The party ID lawsuit is not the only voting rights issue fueling a clash between North Carolina Republicans and the state’s courts. The wording that the legislature chose for two November ballot initiatives — wording that their critics said was intentionally misleading — has also been challenged in court. Both ballot initiatives seek to take power away from the state’s governor, currently a Democrat, and target his ability to name commissioners on state boards and appoint judges. Last week, North Carolina’s Republican Party Chairman ratcheted up the tension over the legal showdown by suggesting that judges should be impeached if they rule against the GOP legislature in the lawsuits.

A former member of President Trump’s now-defunct voter fraud commission suffered a court loss last week, when a federal judge let a lawsuit proceed against him and his group, which seeks more aggressive voter roll purges. The lawsuit alleges that J. Christian Adams and his group Public Interest Legal Foundation engaged in voter intimidation by publishing two reports, known as Alien Invasion and Alien Invasion II, claiming to document thousands of non-citizens on Virginia’s voter rolls. A handful of those named in the reports’ materials — which also included some of their addresses and other private information — sued because they are in fact citizens, and accused Adams and PILF of defamation. A federal judge in Virginia last week denied the defendants’ request to throw out the lawsuit.

That wasn’t the only court victory voting rights advocates secured last week. A federal judge in New Hampshire last week struck down a law passed by the state’s Republicans that permitted election officials to throw out absentee ballots if they believed the signatures on the ballots did not match the signatures on the state’s records. U.S. District Judge Landya McCafferty ruled that the law was a constitutional violation.

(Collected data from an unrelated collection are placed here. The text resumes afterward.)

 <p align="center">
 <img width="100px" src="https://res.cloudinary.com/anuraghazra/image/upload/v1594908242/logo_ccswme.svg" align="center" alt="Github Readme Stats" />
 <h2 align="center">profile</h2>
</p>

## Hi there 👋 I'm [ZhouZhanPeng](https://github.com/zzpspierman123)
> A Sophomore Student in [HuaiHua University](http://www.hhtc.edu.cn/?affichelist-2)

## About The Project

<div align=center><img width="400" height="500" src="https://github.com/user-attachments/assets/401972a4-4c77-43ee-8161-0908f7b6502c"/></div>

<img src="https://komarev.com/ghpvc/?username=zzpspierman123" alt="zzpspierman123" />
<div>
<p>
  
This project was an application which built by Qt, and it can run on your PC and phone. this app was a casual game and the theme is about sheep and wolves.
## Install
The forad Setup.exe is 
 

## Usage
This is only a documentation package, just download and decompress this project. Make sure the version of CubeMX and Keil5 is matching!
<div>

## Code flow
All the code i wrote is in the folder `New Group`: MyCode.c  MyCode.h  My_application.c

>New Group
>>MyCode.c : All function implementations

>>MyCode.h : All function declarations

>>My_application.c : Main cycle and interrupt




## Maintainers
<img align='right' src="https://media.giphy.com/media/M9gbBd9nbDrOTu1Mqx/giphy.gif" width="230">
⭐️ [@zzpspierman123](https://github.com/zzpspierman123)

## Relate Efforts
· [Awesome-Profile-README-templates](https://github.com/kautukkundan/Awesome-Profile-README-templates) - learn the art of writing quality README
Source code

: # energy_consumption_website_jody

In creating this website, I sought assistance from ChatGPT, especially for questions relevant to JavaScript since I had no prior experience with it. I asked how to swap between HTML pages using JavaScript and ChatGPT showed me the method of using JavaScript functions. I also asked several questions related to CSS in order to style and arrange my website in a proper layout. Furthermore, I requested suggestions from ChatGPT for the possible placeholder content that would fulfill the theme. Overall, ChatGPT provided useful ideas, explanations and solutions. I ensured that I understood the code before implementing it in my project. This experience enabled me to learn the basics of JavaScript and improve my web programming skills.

The fight is just beginning, however, in Georgia over a county elections board’s proposal to shutter seven out of the county’s nine polling places. The population of the county, Randolph County, is more than 61 percent of black, and the move comes after Democrats nominated a black woman as their gubernatorial candidate. The Lawyers Committee for Civil Rights Under Law sent the elections board a letter Sunday threatening to sue if it moved forward with the polling place closings.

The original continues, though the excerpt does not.